Third-party management is the process whereby companies monitor and manage interactions with all external parties with which it has a relationship. This may include both contractual and non-contractual parties. Third-party management is conducted primarily for the purpose of assessing the ongoing behavior, performance and risk that each third-party relationship represents to a company. Areas of monitoring include supplier and vendor information management, corporate and social responsibility compliance, Supplier Risk Management, IT vendor risk, anti-bribery/anti-corruption (ABAC) compliance, information security (infosec) compliance, performance measurement, and contract risk management. The importance of third-party management was elevated in 2013 when the US Office of the Comptroller of the Currency stipulated that all regulated banks must manage the risk of all their third parties.

Third parties
A 'third party', as defined in OCC 2013–29, is any entity that a company does business with. This may include suppliers, vendors, contract manufacturers, business partners and affiliates, brokers, distributors, resellers, and agents. Third parties can be both 'upstream' (suppliers and vendors) and 'downstream', (distributors and re-sellers) as well as non-contractual parties.

Firms do not have to conduct critical activities to be considered a 'third party'; a cleaning services firm responsible for maintaining a company's office space is a third party as much as a primary supply-chain supplier.  The role or size of the third party is not as important as the nature of the relationship, the criticality of its activities, the level of access it has to sensitive data or property, and a company's accountability for inappropriate actions of its third parties.  A cleaning company with access to a CEO's filing cabinet represents a different but still significant risk relative to a supplier who provides a critical component to the production line.

A non-critical service provider – such as an air-conditioning contractor – operating in a country with low corruption risk may erroneously be considered a low risk.  However, if that contractor has poor cyber-security and is able to submit invoices to a customer electronically across the customer's firewall, this may represent a high cyber risk to the customer company. Target Corporation's December 2013 data breach, in which approximately 70 million Target customers' credit and debit card information was stolen, highlights the cyber security risk posed by innocent third parties – even in low risk countries such as the US.  Hackers exploited an HVAC contractor with poor cyber-security who conducted electronic payments with Target and thus had access to behind the firewall.

Due to trends towards specialization and outsourcing, companies increasingly focused on core competencies are engaging greater numbers of third parties to perform key functions in their business value chain; third-party activity is typically responsible for driving approximately 60% of total revenue. This trend is creating greater numbers of critical third-party relationships throughout the economy which – in the case of companies with tens of thousands and even hundreds of thousands of third-party relationships – can become cumbersome to monitor and manage manually.

Regulation
Due to regulatory requirements, third-party management is most prevalent in the financial sector. The use of third-party management systems is mandated by the Office of the Comptroller of the Currency for American national banks and federal savings associations. OCC bulletin 2013–29 explicates the third-party management requirements for financial institutions. The British Financial Conduct Authority (FCA) requires, under the SYSC 8.1 'Outsourcing Requirements', that critical functions conducted by third parties must be continuously monitored.

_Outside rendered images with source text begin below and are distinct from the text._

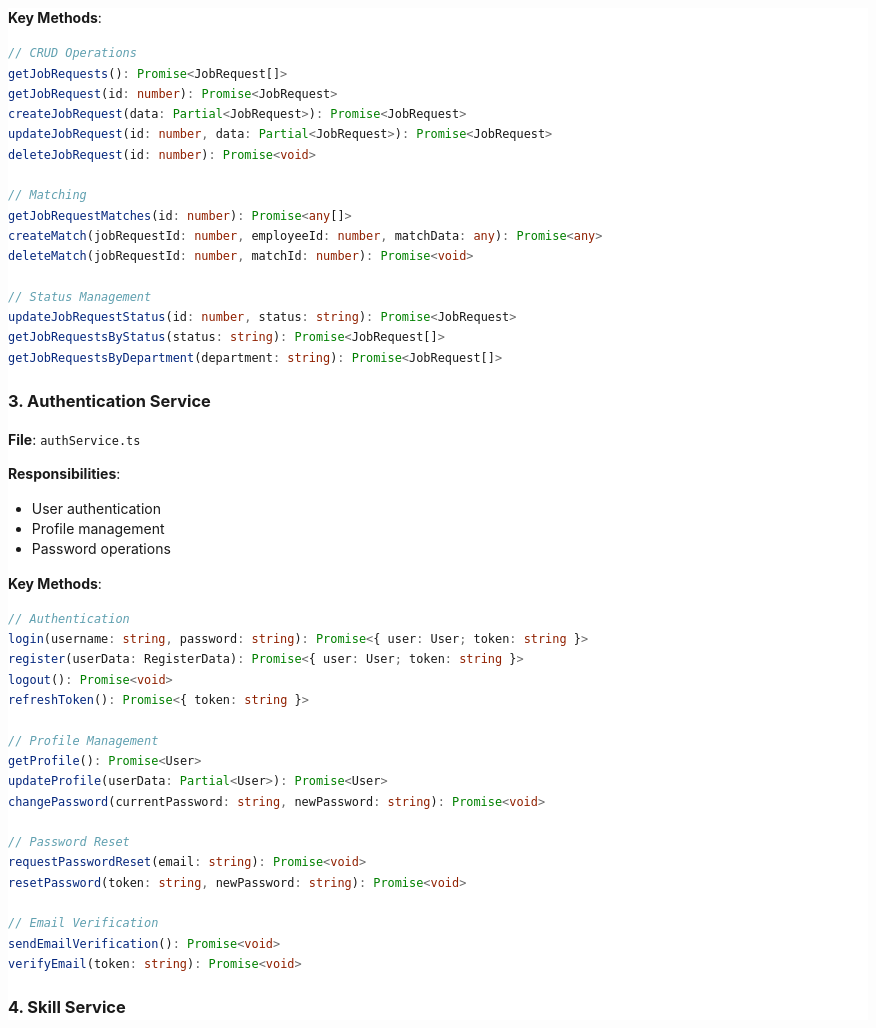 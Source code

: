 **Key Methods**:
```typescript
// CRUD Operations
getJobRequests(): Promise<JobRequest[]>
getJobRequest(id: number): Promise<JobRequest>
createJobRequest(data: Partial<JobRequest>): Promise<JobRequest>
updateJobRequest(id: number, data: Partial<JobRequest>): Promise<JobRequest>
deleteJobRequest(id: number): Promise<void>

// Matching
getJobRequestMatches(id: number): Promise<any[]>
createMatch(jobRequestId: number, employeeId: number, matchData: any): Promise<any>
deleteMatch(jobRequestId: number, matchId: number): Promise<void>

// Status Management
updateJobRequestStatus(id: number, status: string): Promise<JobRequest>
getJobRequestsByStatus(status: string): Promise<JobRequest[]>
getJobRequestsByDepartment(department: string): Promise<JobRequest[]>
```

### 3. Authentication Service

**File**: `authService.ts`

**Responsibilities**:
- User authentication
- Profile management
- Password operations

**Key Methods**:
```typescript
// Authentication
login(username: string, password: string): Promise<{ user: User; token: string }>
register(userData: RegisterData): Promise<{ user: User; token: string }>
logout(): Promise<void>
refreshToken(): Promise<{ token: string }>

// Profile Management
getProfile(): Promise<User>
updateProfile(userData: Partial<User>): Promise<User>
changePassword(currentPassword: string, newPassword: string): Promise<void>

// Password Reset
requestPasswordReset(email: string): Promise<void>
resetPassword(token: string, newPassword: string): Promise<void>

// Email Verification
sendEmailVerification(): Promise<void>
verifyEmail(token: string): Promise<void>
```

### 4. Skill Service
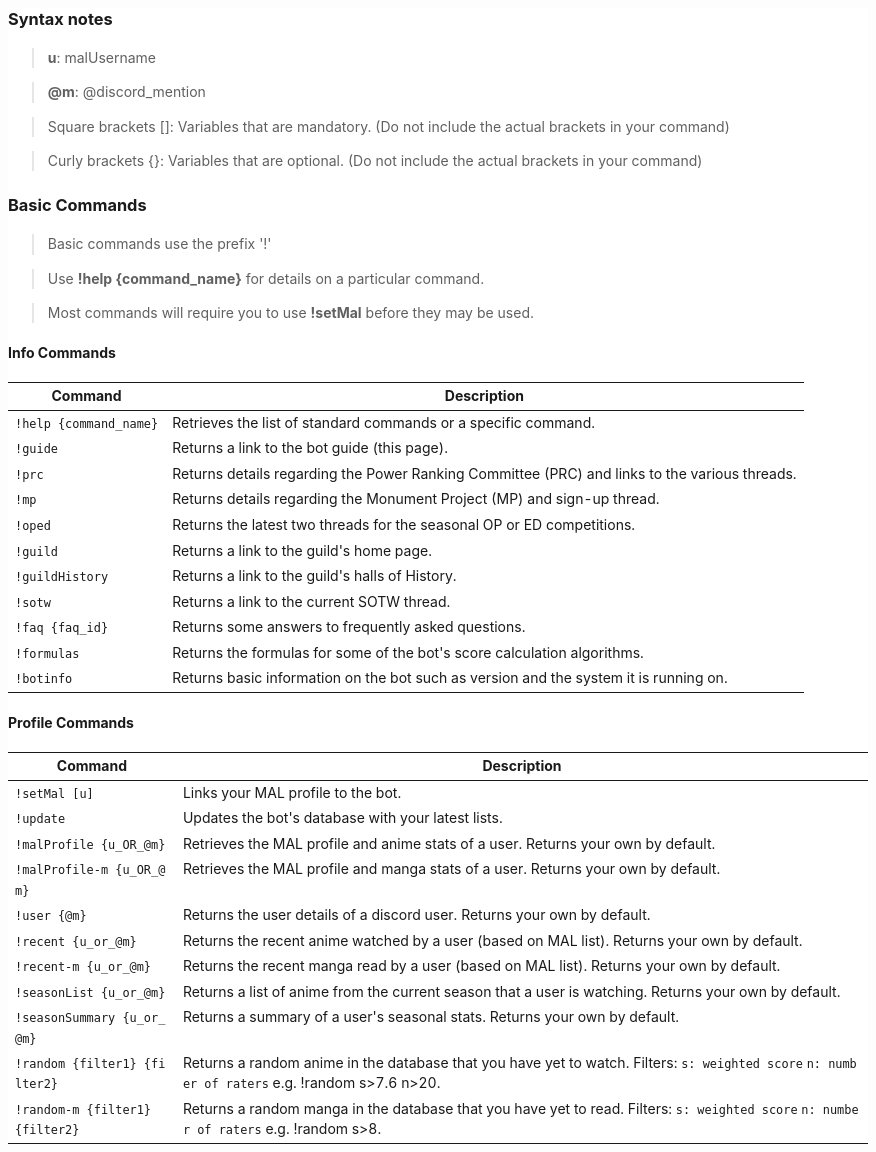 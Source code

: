 ### Syntax notes
> **u**: malUsername

> **@m**: @discord_mention

> Square brackets []: Variables that are mandatory. (Do not include the actual brackets in your command)

> Curly brackets {}: Variables that are optional. (Do not include the actual brackets in your command)



### Basic Commands
> Basic commands use the prefix '!'

> Use **!help {command_name}** for details on a particular command.

> Most commands will require you to use **!setMal** before they may be used.

#### Info Commands

| Command |  Description |
| ------------- | ------------- |
| `!help {command_name}` | Retrieves the list of standard commands or a specific command.  |
| `!guide` | Returns a link to the bot guide (this page).  |
| `!prc` | Returns details regarding the Power Ranking Committee (PRC) and links to the various threads. |
| `!mp` | Returns details regarding the Monument Project (MP) and sign-up thread.|
| `!oped` | Returns the latest two threads for the seasonal OP or ED competitions. |
| `!guild` | Returns a link to the guild's home page. |
| `!guildHistory` | Returns a link to the guild's halls of History. |
| `!sotw`  | Returns a link to the current SOTW thread. |
| `!faq {faq_id}`  | Returns some answers to frequently asked questions. |
| `!formulas`  | Returns the formulas for some of the bot's score calculation algorithms. |
| `!botinfo`  | Returns basic information on the bot such as version and the system it is running on. |

#### Profile Commands

| Command | Description |
| ------------- | ------------- |
| `!setMal [u]` | Links your MAL profile to the bot. |
| `!update` | Updates the bot's database with your latest lists. |
| `!malProfile {u_OR_@m}` | Retrieves the MAL profile and anime stats of a user. Returns your own by default. |
| `!malProfile-m {u_OR_@m}` | Retrieves the MAL profile and manga stats of a user. Returns your own by default. |
| `!user {@m}` | Returns the user details of a discord user. Returns your own by default. |
| `!recent {u_or_@m}` | Returns the recent anime watched by a user (based on MAL list). Returns your own by default.|
| `!recent-m {u_or_@m}` | Returns the recent manga read by a user (based on MAL list). Returns your own by default.|
| `!seasonList {u_or_@m}` | Returns a list of anime from the current season that a user is watching. Returns your own by default.|
| `!seasonSummary {u_or_@m}` | Returns a summary of a user's seasonal stats. Returns your own by default.|
| `!random {filter1} {filter2}` | Returns a random anime in the database that you have yet to watch. Filters: `s: weighted score` `n: number of raters` e.g. !random s>7.6 n>20. |
| `!random-m {filter1} {filter2}` | Returns a random manga in the database that you have yet to read. Filters: `s: weighted score` `n: number of raters` e.g. !random s>8. | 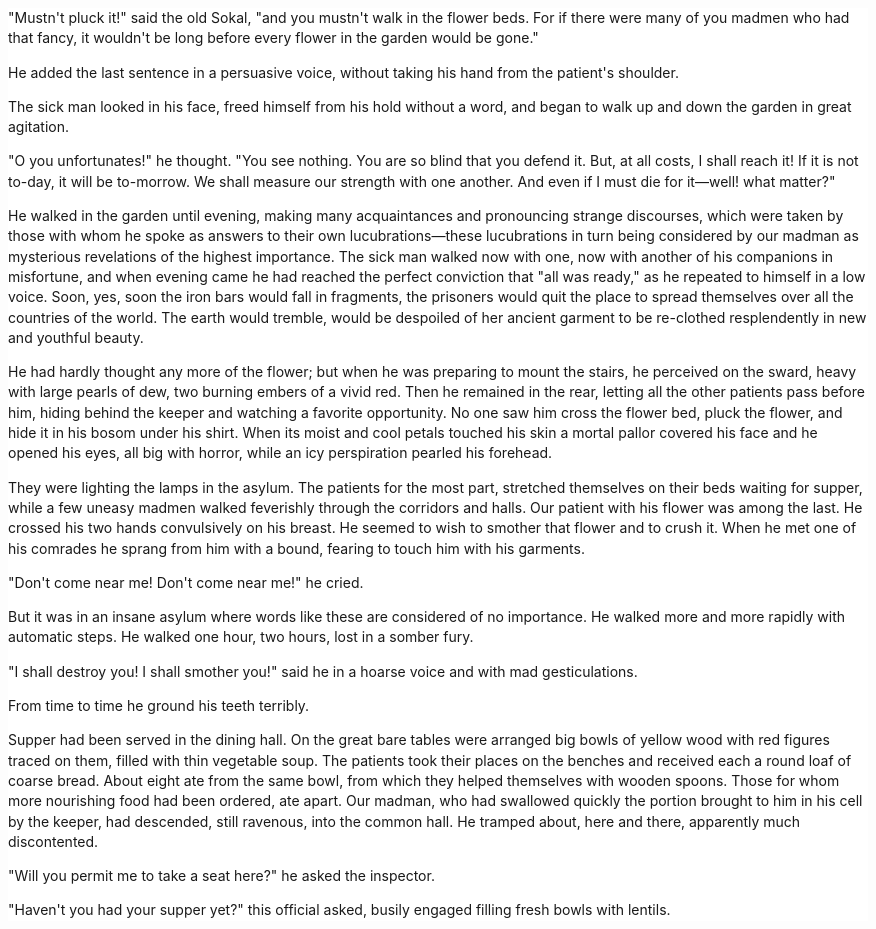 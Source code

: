 "Mustn't pluck it!" said the old Sokal, "and you mustn't walk in the flower beds.  For if there were many of you madmen who had that fancy, it wouldn't be long before every flower in the garden would be gone." 

He added the last sentence in a persuasive voice, without taking his hand from the patient's shoulder. 

The sick man looked in his face, freed himself from his hold without a word, and began to walk up and down the garden in great agitation. 

"O you unfortunates!" he thought.  "You see nothing.  You are so blind that you defend it.  But, at all costs, I shall reach it!  If it is not to-day, it will be to-morrow.  We shall measure our strength with one another.  And even if I must die for it—well! what matter?" 

He walked in the garden until evening, making many acquaintances and pronouncing strange discourses, which were taken by those with whom he spoke as answers to their own lucubrations—these lucubrations in turn being considered by our madman as mysterious revelations of the highest importance.  The sick man walked now with one, now with another of his companions in misfortune, and when evening came he had reached the perfect conviction that "all was ready," as he repeated to himself in a low voice.  Soon, yes, soon the iron bars would fall in fragments, the prisoners would quit the place to spread themselves over all the countries of the world.  The earth would tremble, would be despoiled of her ancient garment to be re-clothed resplendently in new and youthful beauty. 

He had hardly thought any more of the flower; but when he was preparing to mount the stairs, he perceived on the sward, heavy with large pearls of dew, two burning embers of a vivid red.  Then he remained in the rear, letting all the other patients pass before him, hiding behind the keeper and watching a favorite opportunity. No one saw him cross the flower bed, pluck the flower, and hide it in his bosom under his shirt.  When its moist and cool petals touched his skin a mortal pallor covered his face and he opened his eyes, all big with horror, while an icy perspiration pearled his forehead. 

They were lighting the lamps in the asylum.  The patients for the most part, stretched themselves on their beds waiting for supper, while a few uneasy madmen walked feverishly through the corridors and halls.  Our patient with his flower was among the last. He crossed his two hands convulsively on his breast.  He seemed to wish to smother that flower and to crush it.  When he met one of his comrades he sprang from him with a bound, fearing to touch him with his garments. 

"Don't come near me!  Don't come near me!" he cried. 

But it was in an insane asylum where words like these are considered of no importance.  He walked more and more rapidly with automatic steps.  He walked one hour, two hours, lost in a somber fury. 

"I shall destroy you!  I shall smother you!" said he in a hoarse voice and with mad gesticulations. 

From time to time he ground his teeth terribly. 

Supper had been served in the dining hall.  On the great bare tables were arranged big bowls of yellow wood with red figures traced  on them, filled with thin vegetable soup.  The patients took their places on the benches and received each a round loaf of coarse bread.  About eight ate from the same bowl, from which they helped themselves with wooden spoons.  Those for whom more nourishing food had been ordered, ate apart.  Our madman, who had swallowed quickly the portion brought to him in his cell by the keeper, had descended, still ravenous, into the common hall.  He tramped about, here and there, apparently much discontented. 

"Will you permit me to take a seat here?" he asked the inspector. 

"Haven't you had your supper yet?" this official asked, busily engaged filling fresh bowls with lentils.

The healthcare sector also has growing regulatory requirements that require third-party management. HIPAA, the Health Insurance Portability and Accountability Act, sets the standard for protecting private patient data. There are regulations around the saving  and storing of PHI, Protected Health Information which can be even more valuable than credit card information. The HITECH Act, signed in 2009 requires increased privacy and security obligations and extends those obligations to business associates.

While other industries are not required by law to have third-party management systems in place, most non-financial companies are bound by anti-bribery/anti-corruption (ABAC) and other regulations.  Consequently, many of them manage their third parties and have adopted third-party-management solutions.

Third-party management solutions
Third-party management solutions are technologies and systems designed to automate the performance of one or more third-party management processes or functions. Such solutions are external-facing and designed to complement internal-facing governance, risk and compliance (GRC) systems and processes.  They run on both on-premises-installed and SaaS-delivered enterprise platforms.

Security ratings services (SRS), subscription services which "provide continuous, independent quantitative security analysis and scoring for organizational entities," are gaining popularity as well. The market for SRS becomes increasingly competitive as providers such as BitSight and Panorays offer companies to compile different risk factors to calculate a quantitative score for vendor comparison.